To improve the socioeconomic status and living circumstances of African Americans, then, it is critical that residential segregation be reduced. Although Latinos live in segregated neighborhoods to a smaller degree, reducing segregation would also help their circumstances.
Children and Our Future
The Plight of Homeless Children
The faltering economy and wave of home foreclosures of the past few years resulted in what has been called a “national surge” of homeless children. The number of children who are homeless at least part of the year now reaches more than 1.6 million annually, equal to more than 2 percent of all American children. Because of their circumstances, they are at greater risk than their housed peers for hunger, asthma and other chronic health conditions, and stress and emotional problems.

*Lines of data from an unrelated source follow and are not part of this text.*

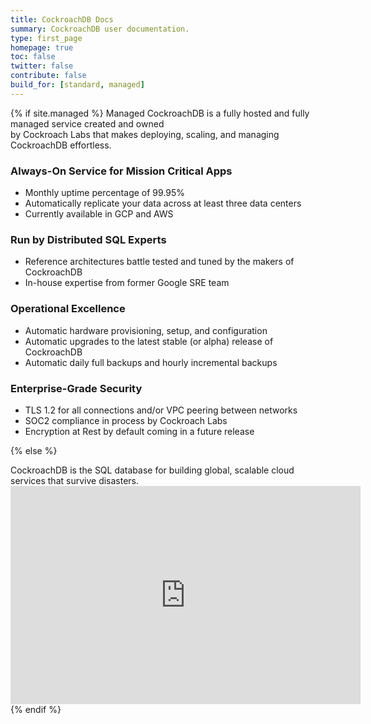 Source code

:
```yaml
---
title: CockroachDB Docs
summary: CockroachDB user documentation.
type: first_page
homepage: true
toc: false
twitter: false
contribute: false
build_for: [standard, managed]
---
```


{% if site.managed %}
Managed CockroachDB is a fully hosted and fully managed service created and owned<br>by Cockroach Labs that makes deploying, scaling, and managing CockroachDB effortless.

### Always-On Service for Mission Critical Apps

- Monthly uptime percentage of 99.95%
- Automatically replicate your data across at least three data centers
- Currently available in GCP and AWS

### Run by Distributed SQL Experts

- Reference architectures battle tested and tuned by the makers of CockroachDB
- In-house expertise from former Google SRE team

### Operational Excellence

- Automatic hardware provisioning, setup, and configuration
- Automatic upgrades to the latest stable (or alpha) release of CockroachDB
- Automatic daily full backups and hourly incremental backups

### Enterprise-Grade Security

- TLS 1.2 for all connections and/or VPC peering between networks
- SOC2 compliance in process by Cockroach Labs
- Encryption at Rest by default coming in a future release

{% else %}
<div class="landing-page">
CockroachDB is the SQL database for building global, scalable cloud services that survive disasters.
  <div class="landing-page__tutorial">
    <a class="landing-page__tutorial--tile install" href="install-cockroachdb.html">
      <i class="landing-page__tutorial--tile-icon"></i>
      <span class="landing-page__tutorial--tile-label"></span>
    </a>
    <a class="landing-page__tutorial--tile start-cluster" href="start-a-local-cluster.html">
      <i class="landing-page__tutorial--tile-icon"></i>
      <span class="landing-page__tutorial--tile-label"></span>
    </a>
    <a class="landing-page__tutorial--tile build-app" href="build-an-app-with-cockroachdb.html">
      <i class="landing-page__tutorial--tile-icon"></i>
      <span class="landing-page__tutorial--tile-label"></span>
    </a>
  </div>
  <div class="landing-page__video-wrapper">
    <iframe width="560" height="349" src="https://www.youtube.com/embed/91IqMUwAdnc?rel=0&amp;showinfo=0" frameborder="0" allowfullscreen></iframe>
  </div>
{% endif %}
</div>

They are at also greater risk for poor school performance. Amid the surge in children’s homelessness, the nation’s schools marshaled their resources to help their homeless children. An official with a private charity that helps poor families pointed out the obvious problem: “It’s hard enough going to school and growing up, but these kids also have to worry where they’ll be staying that night and whether they’ll eat. We see 8-year-olds telling Mom not to worry, don’t cry.”
School districts began sending special buses to homeless shelters, motels, and other settings for homeless children and their parents so that the children could continue attending their regular school. They also assigned social workers to help homeless families and other personnel to bring them school supplies, to drive them to look at shelters where they could live, and to perform other tasks. Federal legislation in fact requires schools to take extra measures to help homeless children, but school superintendents say that the federal government has not provided them the necessary funds to carry out the intent of the legislation. This lack of funding adds to their school districts’ already dire financial situation.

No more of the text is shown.